* **WHAT IS NEEDED**:
Each line that contains the word "example" is to be copied from the records below.

Dataset records:
☆ ☆ ☆ ☆ ☆ ☆ ☆
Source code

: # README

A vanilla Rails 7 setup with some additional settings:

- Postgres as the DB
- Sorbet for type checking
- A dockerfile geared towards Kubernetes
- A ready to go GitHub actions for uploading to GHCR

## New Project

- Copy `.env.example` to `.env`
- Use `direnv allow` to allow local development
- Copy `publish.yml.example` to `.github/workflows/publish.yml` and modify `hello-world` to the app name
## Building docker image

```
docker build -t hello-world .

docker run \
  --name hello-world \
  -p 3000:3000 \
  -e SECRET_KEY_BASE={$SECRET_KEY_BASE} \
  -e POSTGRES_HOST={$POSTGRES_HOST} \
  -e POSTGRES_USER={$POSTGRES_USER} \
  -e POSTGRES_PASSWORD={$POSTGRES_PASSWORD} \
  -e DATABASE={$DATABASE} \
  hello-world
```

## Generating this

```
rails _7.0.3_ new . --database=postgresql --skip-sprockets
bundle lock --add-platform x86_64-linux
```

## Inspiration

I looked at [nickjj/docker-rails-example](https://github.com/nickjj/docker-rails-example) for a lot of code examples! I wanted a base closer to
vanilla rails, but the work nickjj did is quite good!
☆ ☆ ☆ ☆ ☆ ☆ ☆
* **SOLVED EXERCISE**:
- Copy `.env.example` to `.env`
- Copy `publish.yml.example` to `.github/workflows/publish.yml` and modify `hello-world` to the app name
I looked at [nickjj/docker-rails-example](https://github.com/nickjj/docker-rails-example) for a lot of code examples! I wanted a base closer to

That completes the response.